======== SOURCE DATA ========
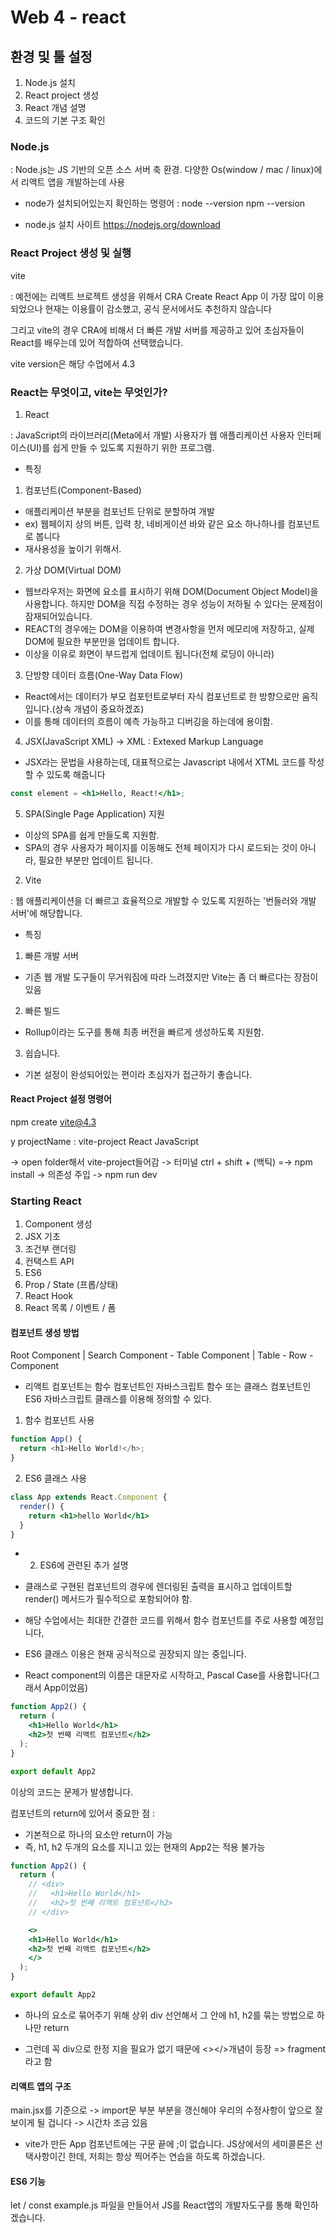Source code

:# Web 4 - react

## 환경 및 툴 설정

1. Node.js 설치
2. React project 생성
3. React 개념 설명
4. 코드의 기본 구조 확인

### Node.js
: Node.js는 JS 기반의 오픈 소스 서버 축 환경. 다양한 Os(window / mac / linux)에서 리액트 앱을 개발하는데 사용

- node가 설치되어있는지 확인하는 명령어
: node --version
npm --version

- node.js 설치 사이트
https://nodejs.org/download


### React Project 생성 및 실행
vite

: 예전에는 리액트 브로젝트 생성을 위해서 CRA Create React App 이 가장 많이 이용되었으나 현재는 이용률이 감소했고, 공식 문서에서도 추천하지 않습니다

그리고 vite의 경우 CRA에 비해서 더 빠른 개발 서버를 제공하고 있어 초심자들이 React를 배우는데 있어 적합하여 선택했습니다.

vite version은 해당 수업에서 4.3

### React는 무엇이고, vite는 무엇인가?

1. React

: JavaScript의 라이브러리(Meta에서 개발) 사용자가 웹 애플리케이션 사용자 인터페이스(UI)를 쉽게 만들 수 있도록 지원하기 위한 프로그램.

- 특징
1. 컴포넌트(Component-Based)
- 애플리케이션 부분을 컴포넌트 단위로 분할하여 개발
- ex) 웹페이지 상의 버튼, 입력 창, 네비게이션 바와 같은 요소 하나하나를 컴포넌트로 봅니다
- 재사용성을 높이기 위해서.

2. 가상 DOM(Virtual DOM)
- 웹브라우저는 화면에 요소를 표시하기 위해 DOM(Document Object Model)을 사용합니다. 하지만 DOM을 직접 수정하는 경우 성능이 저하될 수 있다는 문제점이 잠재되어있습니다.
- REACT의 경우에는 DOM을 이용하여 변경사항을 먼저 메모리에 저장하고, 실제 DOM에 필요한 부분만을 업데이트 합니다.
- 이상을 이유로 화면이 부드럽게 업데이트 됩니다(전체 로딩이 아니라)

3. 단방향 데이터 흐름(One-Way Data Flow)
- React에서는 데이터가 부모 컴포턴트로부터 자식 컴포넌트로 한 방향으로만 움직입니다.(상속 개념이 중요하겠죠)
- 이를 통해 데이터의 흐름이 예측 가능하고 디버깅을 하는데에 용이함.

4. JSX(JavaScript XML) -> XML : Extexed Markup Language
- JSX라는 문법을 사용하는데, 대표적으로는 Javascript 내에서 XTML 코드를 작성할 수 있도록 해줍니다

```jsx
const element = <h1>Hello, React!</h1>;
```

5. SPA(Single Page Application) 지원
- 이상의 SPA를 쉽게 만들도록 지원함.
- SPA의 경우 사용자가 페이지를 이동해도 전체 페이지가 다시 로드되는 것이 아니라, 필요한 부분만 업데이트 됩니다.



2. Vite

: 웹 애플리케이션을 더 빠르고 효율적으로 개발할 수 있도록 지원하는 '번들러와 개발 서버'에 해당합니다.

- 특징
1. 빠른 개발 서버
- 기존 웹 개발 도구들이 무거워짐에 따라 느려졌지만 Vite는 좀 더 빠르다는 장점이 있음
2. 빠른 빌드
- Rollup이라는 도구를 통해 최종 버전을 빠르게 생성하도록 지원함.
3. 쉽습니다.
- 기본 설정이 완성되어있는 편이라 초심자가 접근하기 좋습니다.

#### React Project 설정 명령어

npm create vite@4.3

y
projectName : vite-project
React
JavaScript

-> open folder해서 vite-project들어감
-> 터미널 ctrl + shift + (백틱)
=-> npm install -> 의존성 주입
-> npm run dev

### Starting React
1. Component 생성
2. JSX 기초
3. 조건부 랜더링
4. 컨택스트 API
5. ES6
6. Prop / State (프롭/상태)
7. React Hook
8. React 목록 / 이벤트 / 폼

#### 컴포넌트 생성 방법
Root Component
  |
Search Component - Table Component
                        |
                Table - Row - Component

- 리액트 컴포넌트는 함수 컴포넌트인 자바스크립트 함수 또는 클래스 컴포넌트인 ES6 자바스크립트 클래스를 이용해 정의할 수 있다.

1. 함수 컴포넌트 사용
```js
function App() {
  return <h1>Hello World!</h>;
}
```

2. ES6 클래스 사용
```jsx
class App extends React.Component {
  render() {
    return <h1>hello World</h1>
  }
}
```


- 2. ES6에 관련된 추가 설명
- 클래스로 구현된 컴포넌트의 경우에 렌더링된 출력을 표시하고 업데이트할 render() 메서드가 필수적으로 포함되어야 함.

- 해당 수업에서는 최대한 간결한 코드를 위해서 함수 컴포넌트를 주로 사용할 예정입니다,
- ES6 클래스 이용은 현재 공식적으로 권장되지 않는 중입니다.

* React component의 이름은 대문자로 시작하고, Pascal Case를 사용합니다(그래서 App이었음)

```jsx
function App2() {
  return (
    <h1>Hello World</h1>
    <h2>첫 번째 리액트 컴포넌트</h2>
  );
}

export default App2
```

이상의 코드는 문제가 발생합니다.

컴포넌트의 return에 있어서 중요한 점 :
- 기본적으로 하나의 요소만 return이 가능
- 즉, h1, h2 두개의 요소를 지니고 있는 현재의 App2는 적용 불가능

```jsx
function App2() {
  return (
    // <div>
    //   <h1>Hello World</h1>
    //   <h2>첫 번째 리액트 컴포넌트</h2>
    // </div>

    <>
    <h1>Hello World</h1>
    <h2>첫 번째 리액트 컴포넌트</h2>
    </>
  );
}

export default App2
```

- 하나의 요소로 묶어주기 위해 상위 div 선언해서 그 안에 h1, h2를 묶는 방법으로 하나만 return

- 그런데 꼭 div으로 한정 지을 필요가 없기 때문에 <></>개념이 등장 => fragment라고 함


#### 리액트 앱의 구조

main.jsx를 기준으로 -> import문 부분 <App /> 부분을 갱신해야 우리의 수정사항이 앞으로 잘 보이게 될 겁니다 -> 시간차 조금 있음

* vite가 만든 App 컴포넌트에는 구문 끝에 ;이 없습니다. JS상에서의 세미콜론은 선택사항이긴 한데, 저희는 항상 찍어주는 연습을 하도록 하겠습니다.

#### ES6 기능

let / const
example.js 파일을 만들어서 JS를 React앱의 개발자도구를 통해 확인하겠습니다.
========
YOUR TASK:
The expected answer is a copy of each line in the listing above that contains "컴포넌트의".

SOLVED PROBLEM:
- 클래스로 구현된 컴포넌트의 경우에 렌더링된 출력을 표시하고 업데이트할 render() 메서드가 필수적으로 포함되어야 함.
컴포넌트의 return에 있어서 중요한 점 :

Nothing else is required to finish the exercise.